KDS Pimpin Apel Agustus: Minta ASN Evaluasi Kinerja dan Sinergi PAD
KAB. BANDUNG – Memasuki Bulan Kemerdekaan, Bupati Bandung Dadang Supriatna mengajak seluruh Aparatur Sipil Negara (ASN) di lingkungan Pemerintah Kabupaten Bandung untuk meneladani nilai-nilai perjuangan para pahlawan. Hal tersebut dapat diwujudkan melalui peningkatan integritas, kedisiplinan, profesionalisme, serta pelayanan publik yang makin berkualitas.
Ajakan tersebut disampaikan Bupati yang akrab disapa KDS ini saat memimpin Apel Pagi ASN Bulan Agustus 2026. Kegiatan tersebut diikuti oleh Wakil Bupati Bandung, Sekretaris Daerah, para kepala perangkat daerah, camat, kepala bagian, dan seluruh ASN Pemkab Bandung.
Menurut KDS, semangat kemerdekaan tidak cukup diperingati secara seremonial, tetapi harus diwujudkan melalui etos kerja yang berorientasi pada kepentingan masyarakat.
“Memasuki bulan kemerdekaan, saya mengajak seluruh ASN untuk meneladani nilai-nilai perjuangan para pahlawan. Jika dahulu mereka berjuang merebut kemerdekaan dengan pengorbanan jiwa dan raga, hari ini tugas kita adalah mengisi kemerdekaan melalui kerja yang jujur, disiplin, profesional, dan berorientasi pada pelayanan masyarakat. Semangat nasionalisme harus tercermin dalam etos kerja sehari-hari,” ujarnya.
Dalam kesempatan tersebut, KDS menginstruksikan seluruh perangkat daerah untuk turut menyemarakkan peringatan Hari Ulang Tahun (HUT) ke-81 Kemerdekaan Republik Indonesia. Selain memasang atribut kemerdekaan, perangkat daerah diminta menyelenggarakan kegiatan kebangsaan dan pesta rakyat di wilayah masing-masing, serta memperdengarkan lagu Indonesia Raya setiap pukul 10.00 WIB di lingkungan kantor pemerintahan.
Selain membangun semangat nasionalisme, ia menekankan pentingnya menjaga disiplin dan integritas aparatur sebagai fondasi utama pelayanan publik.

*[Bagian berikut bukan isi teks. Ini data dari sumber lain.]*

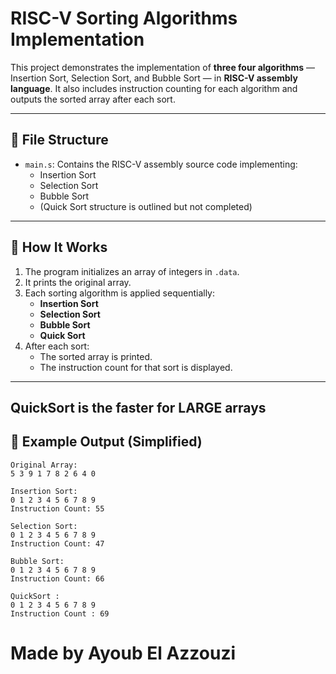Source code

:# RISC-V Sorting Algorithms Implementation

This project demonstrates the implementation of **three four algorithms** — Insertion Sort, Selection Sort, and Bubble Sort — in **RISC-V assembly language**. It also includes instruction counting for each algorithm and outputs the sorted array after each sort.

---

## 📁 File Structure

- `main.s`: Contains the RISC-V assembly source code implementing:
  - Insertion Sort
  - Selection Sort
  - Bubble Sort
  - (Quick Sort structure is outlined but not completed)

---

## 🚀 How It Works

1. The program initializes an array of integers in `.data`.
2. It prints the original array.
3. Each sorting algorithm is applied sequentially:
   - **Insertion Sort**
   - **Selection Sort**
   - **Bubble Sort**
   - **Quick Sort**
4. After each sort:
   - The sorted array is printed.
   - The instruction count for that sort is displayed.

---

## QuickSort is the faster for LARGE arrays 

## 🧾 Example Output (Simplified)

```text
Original Array: 
5 3 9 1 7 8 2 6 4 0 

Insertion Sort: 
0 1 2 3 4 5 6 7 8 9 
Instruction Count: 55

Selection Sort:
0 1 2 3 4 5 6 7 8 9 
Instruction Count: 47

Bubble Sort:
0 1 2 3 4 5 6 7 8 9 
Instruction Count: 66

QuickSort :
0 1 2 3 4 5 6 7 8 9
Instruction Count : 69

```

# Made by Ayoub El Azzouzi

“Kehadiran tepat waktu, kepatuhan terhadap aturan, menjaga integritas, serta memberikan pelayanan yang cepat, ramah, dan solutif merupakan standar yang tidak boleh ditawar. Masyarakat menilai pemerintah bukan hanya dari programnya, melainkan juga dari sikap dan kualitas pelayanan aparaturnya,” tegas KDS.
Memasuki paruh kedua tahun anggaran 2026, seluruh kepala perangkat daerah diminta melakukan evaluasi menyeluruh terhadap capaian kinerja, serapan anggaran, serta progres pelaksanaan program prioritas agar seluruh target pembangunan tercapai optimal.
“Pastikan tidak ada kegiatan yang tertunda tanpa alasan yang jelas. Setiap rupiah anggaran harus memberikan hasil yang nyata dan dapat dirasakan manfaatnya oleh masyarakat,” katanya.
KDS juga mengajak seluruh ASN menjadi teladan dalam menjaga kebersihan lingkungan kerja maupun ruang publik. Menurutnya, budaya kerja yang tertib dan lingkungan yang bersih mencerminkan kualitas pelayanan pemerintah.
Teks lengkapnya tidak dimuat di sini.